__EXERCISE__.
Given the records below, would you repeat exactly the lines that begin at the one containing "Compile and upload" and end at the one containing "The text is displayed on the OLED/LCD screen.", inclusive?

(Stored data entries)
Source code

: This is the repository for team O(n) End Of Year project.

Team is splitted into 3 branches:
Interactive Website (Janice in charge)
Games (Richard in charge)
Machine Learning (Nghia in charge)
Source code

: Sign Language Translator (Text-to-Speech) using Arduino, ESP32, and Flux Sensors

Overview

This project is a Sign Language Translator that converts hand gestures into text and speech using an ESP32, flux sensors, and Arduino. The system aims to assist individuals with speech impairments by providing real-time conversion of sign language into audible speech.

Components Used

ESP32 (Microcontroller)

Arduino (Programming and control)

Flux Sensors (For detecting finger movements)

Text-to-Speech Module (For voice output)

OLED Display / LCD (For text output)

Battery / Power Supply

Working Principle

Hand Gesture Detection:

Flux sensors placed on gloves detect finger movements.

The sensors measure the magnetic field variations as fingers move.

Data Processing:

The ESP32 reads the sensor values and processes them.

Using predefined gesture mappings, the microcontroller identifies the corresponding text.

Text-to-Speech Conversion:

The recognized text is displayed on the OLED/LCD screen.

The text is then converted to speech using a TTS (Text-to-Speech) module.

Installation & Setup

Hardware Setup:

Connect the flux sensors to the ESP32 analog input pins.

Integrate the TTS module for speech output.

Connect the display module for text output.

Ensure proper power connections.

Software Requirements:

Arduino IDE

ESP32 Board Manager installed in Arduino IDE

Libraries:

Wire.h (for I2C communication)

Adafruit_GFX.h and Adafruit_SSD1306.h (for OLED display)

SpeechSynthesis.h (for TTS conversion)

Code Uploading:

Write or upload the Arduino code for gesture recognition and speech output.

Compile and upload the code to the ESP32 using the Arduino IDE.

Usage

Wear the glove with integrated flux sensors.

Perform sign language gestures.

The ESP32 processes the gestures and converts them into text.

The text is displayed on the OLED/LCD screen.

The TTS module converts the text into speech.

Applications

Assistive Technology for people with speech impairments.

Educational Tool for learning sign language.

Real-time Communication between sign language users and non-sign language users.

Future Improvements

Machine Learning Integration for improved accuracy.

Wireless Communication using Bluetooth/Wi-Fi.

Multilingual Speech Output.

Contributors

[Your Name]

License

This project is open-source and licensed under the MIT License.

--

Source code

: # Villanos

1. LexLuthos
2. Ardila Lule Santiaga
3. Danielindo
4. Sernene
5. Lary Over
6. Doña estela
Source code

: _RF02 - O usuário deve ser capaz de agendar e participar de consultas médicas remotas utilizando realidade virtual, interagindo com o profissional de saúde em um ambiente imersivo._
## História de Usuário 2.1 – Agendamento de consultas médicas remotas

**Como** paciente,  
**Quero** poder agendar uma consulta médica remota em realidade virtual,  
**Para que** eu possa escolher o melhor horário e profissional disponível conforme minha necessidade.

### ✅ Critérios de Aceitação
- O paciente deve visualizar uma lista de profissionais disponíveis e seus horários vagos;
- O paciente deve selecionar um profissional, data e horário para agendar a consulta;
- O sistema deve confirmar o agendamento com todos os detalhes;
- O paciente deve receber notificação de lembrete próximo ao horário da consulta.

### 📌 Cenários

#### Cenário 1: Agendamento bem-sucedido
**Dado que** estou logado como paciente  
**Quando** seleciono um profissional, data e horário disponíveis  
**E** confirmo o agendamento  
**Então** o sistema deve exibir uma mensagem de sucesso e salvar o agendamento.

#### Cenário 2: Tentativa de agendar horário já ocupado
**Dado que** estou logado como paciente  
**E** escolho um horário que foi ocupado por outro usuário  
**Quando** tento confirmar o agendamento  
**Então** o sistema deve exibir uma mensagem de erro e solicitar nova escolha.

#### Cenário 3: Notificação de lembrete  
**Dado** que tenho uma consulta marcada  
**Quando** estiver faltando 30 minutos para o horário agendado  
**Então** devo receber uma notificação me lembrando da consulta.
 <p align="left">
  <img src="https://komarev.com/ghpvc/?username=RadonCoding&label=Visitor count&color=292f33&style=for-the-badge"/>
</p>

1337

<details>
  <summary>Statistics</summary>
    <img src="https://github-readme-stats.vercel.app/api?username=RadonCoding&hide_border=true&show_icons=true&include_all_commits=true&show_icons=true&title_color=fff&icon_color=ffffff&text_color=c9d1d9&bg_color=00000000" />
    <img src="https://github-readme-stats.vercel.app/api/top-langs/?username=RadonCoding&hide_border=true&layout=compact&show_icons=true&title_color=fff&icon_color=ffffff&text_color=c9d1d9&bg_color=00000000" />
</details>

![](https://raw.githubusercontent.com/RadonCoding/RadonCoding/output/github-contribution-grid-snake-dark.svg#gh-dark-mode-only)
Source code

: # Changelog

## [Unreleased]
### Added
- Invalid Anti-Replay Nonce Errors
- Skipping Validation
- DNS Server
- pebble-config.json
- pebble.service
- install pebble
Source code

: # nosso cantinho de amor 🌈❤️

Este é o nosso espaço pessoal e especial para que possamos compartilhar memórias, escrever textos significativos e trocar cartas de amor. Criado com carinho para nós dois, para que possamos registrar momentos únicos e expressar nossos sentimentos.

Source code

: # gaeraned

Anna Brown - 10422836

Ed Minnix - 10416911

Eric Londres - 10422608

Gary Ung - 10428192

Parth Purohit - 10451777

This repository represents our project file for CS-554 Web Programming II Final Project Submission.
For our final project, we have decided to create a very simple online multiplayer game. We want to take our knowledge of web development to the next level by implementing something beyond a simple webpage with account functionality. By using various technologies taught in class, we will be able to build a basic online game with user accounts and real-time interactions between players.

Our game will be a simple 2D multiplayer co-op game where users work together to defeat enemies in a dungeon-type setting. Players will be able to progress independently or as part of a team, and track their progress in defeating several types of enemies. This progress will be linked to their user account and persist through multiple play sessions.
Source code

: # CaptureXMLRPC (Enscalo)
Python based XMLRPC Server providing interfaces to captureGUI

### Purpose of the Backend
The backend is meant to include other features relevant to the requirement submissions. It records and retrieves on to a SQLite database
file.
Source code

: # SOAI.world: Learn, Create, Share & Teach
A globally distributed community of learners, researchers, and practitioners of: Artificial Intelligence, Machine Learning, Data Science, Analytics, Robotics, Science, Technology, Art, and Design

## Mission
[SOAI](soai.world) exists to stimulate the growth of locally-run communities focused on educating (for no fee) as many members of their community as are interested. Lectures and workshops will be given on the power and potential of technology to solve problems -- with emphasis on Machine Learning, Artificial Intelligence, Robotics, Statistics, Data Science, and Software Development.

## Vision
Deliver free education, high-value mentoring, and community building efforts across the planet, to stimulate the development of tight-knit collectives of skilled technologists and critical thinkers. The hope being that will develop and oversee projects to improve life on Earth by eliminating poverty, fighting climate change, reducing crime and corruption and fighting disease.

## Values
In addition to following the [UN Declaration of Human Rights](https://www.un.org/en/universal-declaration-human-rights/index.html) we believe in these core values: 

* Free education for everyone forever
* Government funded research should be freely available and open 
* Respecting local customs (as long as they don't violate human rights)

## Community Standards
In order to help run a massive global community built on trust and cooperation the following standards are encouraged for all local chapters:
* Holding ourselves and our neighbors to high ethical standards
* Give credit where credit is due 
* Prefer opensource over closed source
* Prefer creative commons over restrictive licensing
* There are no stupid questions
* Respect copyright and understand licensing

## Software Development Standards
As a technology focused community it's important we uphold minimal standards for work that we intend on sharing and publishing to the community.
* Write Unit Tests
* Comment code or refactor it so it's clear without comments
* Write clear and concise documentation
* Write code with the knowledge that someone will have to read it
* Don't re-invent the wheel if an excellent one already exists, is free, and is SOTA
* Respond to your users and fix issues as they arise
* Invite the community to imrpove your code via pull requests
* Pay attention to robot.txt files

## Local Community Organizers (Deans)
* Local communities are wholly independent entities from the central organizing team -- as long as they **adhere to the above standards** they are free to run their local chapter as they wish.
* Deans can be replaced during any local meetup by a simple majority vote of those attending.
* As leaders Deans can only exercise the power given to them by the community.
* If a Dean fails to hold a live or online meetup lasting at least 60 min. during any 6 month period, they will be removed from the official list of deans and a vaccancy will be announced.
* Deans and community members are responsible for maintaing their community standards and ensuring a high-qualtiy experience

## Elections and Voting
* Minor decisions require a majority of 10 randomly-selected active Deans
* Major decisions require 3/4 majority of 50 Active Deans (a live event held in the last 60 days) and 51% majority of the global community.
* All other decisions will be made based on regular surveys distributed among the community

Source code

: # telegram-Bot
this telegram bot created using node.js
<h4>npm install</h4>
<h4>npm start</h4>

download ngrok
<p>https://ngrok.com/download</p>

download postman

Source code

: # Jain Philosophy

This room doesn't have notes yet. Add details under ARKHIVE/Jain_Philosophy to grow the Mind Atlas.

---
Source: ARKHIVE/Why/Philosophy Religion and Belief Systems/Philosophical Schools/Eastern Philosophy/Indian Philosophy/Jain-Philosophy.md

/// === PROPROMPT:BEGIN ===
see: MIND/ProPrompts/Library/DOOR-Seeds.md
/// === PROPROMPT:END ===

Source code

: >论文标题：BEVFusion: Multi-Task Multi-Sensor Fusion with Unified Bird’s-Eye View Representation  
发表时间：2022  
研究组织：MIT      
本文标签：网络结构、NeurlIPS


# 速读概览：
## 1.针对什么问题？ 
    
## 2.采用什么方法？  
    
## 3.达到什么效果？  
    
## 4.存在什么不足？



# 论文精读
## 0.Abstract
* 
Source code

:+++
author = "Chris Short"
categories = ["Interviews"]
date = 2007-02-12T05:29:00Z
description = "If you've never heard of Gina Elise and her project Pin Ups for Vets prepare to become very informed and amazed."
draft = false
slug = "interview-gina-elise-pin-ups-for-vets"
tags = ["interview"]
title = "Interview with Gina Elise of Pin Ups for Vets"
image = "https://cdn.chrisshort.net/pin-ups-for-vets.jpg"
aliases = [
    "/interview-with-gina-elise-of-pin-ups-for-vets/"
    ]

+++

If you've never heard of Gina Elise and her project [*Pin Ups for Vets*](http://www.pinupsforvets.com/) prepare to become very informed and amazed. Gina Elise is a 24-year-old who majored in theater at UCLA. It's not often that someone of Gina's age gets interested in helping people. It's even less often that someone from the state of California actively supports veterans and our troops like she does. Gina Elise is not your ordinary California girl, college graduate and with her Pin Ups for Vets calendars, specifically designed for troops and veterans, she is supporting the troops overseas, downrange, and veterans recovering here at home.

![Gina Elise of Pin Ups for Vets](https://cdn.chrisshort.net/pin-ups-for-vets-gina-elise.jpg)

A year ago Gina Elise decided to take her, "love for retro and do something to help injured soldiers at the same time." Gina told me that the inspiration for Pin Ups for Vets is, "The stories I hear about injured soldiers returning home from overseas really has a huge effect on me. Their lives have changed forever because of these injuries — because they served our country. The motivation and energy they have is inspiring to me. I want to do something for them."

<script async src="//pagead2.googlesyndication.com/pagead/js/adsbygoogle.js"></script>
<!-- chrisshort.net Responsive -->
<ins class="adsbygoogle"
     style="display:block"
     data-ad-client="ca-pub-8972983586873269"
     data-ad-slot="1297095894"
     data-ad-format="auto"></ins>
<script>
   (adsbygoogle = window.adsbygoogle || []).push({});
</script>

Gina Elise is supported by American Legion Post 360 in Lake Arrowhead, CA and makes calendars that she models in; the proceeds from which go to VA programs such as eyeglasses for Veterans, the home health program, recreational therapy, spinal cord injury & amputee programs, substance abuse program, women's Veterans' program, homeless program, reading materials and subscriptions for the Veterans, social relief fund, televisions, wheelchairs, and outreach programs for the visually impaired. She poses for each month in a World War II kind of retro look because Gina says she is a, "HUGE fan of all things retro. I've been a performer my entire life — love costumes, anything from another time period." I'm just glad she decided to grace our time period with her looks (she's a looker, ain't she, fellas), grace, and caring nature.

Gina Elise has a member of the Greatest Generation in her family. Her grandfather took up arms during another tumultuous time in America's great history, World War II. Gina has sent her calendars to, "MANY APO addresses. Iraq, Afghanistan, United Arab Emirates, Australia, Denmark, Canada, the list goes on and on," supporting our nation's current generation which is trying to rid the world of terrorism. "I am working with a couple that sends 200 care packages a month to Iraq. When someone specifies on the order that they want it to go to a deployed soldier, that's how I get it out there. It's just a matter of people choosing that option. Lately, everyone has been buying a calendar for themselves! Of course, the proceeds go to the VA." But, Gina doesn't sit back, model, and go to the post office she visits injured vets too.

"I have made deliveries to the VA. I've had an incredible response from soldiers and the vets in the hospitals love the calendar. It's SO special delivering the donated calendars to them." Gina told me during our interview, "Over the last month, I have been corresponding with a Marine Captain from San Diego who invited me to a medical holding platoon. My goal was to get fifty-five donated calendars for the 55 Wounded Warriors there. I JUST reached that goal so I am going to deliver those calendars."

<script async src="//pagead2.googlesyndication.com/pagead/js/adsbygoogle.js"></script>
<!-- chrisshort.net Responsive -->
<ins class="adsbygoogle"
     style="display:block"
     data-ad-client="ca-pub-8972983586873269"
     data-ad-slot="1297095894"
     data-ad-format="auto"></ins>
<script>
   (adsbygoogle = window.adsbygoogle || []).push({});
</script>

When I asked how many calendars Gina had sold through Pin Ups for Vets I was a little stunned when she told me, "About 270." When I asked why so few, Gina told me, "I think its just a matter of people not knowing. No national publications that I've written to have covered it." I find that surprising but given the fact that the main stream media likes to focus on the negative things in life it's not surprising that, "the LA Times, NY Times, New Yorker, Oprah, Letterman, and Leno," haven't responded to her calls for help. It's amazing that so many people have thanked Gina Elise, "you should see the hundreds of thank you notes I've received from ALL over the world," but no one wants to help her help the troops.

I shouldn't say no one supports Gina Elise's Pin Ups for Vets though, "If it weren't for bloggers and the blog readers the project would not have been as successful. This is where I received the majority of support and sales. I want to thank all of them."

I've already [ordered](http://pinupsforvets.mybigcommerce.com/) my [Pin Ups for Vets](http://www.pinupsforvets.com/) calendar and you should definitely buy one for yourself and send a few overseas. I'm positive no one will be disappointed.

__TASK RESULT__.
Compile and upload the code to the ESP32 using the Arduino IDE.

Usage

Wear the glove with integrated flux sensors.

Perform sign language gestures.

The ESP32 processes the gestures and converts them into text.

The text is displayed on the OLED/LCD screen.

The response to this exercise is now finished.